Tripp County high school students are taking part in the 4-H Science of Agriculture challenge. This is put on by the SDSU extension to encourage a team of middle/high school youth to explore an agriculture topic that is relevant to their community.

In the spring of 2018, participants will attend a statewide event to present their 4-H science in agriculture projects which will be evaluated and judged.

In Tripp County, cattle and pheasants are two important agriculture industries and so the team is looking at how pasture land can provide pheasant habitat. This project is a cooperation between Tripp County 4-H, Winner FFA and Rosebud chapter of Pheasants Forever. Pheasants Forever member worked with landowners to set up sites for the group to visit on Nov. 17 and the chapter sent a lunch along for the participants.

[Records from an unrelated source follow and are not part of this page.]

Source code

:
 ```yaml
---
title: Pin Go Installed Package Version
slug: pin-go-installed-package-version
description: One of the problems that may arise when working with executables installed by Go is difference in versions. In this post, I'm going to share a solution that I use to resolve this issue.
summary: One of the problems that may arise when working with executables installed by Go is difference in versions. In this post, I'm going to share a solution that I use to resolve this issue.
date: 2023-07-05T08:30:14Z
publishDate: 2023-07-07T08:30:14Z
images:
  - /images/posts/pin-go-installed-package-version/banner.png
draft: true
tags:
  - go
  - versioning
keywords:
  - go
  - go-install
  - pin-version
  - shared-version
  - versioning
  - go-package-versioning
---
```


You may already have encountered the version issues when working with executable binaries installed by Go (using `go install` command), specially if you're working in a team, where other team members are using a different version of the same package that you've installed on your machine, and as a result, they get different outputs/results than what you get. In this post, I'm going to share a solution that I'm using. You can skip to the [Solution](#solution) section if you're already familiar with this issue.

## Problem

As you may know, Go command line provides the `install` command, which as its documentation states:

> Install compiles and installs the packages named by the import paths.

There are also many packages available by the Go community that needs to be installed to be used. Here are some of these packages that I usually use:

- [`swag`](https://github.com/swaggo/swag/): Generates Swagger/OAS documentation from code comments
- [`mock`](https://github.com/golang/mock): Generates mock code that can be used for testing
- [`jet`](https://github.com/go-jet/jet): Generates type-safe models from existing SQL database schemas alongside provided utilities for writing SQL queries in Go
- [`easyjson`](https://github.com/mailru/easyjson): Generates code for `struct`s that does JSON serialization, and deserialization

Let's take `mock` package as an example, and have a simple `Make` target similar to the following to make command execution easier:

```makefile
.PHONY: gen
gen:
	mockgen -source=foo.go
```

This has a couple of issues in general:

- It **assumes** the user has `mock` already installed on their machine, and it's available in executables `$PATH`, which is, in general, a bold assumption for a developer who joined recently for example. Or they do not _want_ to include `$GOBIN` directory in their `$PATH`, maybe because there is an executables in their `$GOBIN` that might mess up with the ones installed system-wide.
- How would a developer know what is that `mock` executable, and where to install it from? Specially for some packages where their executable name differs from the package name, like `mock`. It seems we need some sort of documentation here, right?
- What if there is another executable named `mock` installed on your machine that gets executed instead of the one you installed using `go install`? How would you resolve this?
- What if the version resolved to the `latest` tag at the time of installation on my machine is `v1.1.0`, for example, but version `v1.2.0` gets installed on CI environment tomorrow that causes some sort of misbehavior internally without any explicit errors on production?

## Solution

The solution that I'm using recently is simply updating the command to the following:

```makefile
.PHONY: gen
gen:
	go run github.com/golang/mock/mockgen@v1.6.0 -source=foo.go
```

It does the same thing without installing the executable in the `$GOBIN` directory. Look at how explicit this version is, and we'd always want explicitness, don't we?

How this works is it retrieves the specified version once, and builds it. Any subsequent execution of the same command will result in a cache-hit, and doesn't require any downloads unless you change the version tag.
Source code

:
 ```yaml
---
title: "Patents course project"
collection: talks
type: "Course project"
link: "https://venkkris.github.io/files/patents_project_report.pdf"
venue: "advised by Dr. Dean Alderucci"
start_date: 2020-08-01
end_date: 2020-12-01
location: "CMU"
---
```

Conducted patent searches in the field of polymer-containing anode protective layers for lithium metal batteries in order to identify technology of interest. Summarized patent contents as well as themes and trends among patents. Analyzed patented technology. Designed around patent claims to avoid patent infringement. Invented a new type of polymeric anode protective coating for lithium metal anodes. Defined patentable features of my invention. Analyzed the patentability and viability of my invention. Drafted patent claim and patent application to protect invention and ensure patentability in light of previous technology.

During the field trip, members observed each pasture and took notes on what food, shelter and water may be available to the birds as they prepare for winter.

Pheasants Forever biologist Jessica Downey and Jimmy Doyle, SDSU extension natural resources field specialist attended to help participants identify characteristics of each site that could help or hurt the pheasants survival through the winter.

In the spring, the group will go to the same sites to evaluate their quality for pheasant nesting habitat.

Sportsmen, Retailers Join Forces to Promote Hunting

By Dan Bechtold
Editor

Hunting and shooting remain two of the country’s most popular sports and pastimes. Plenty of hunting stories have been told through the generations and across the country. What hasn’t been widely told is the story of hunting—in particular the impact it has on the economy.

Hunting Works for South Dakota is a new organization that advocates for public policy that supports jobs and economic prosperity.

The Winner Area Chamber of Commerce and the local development corporation recently joined Hunting Works for South Dakota.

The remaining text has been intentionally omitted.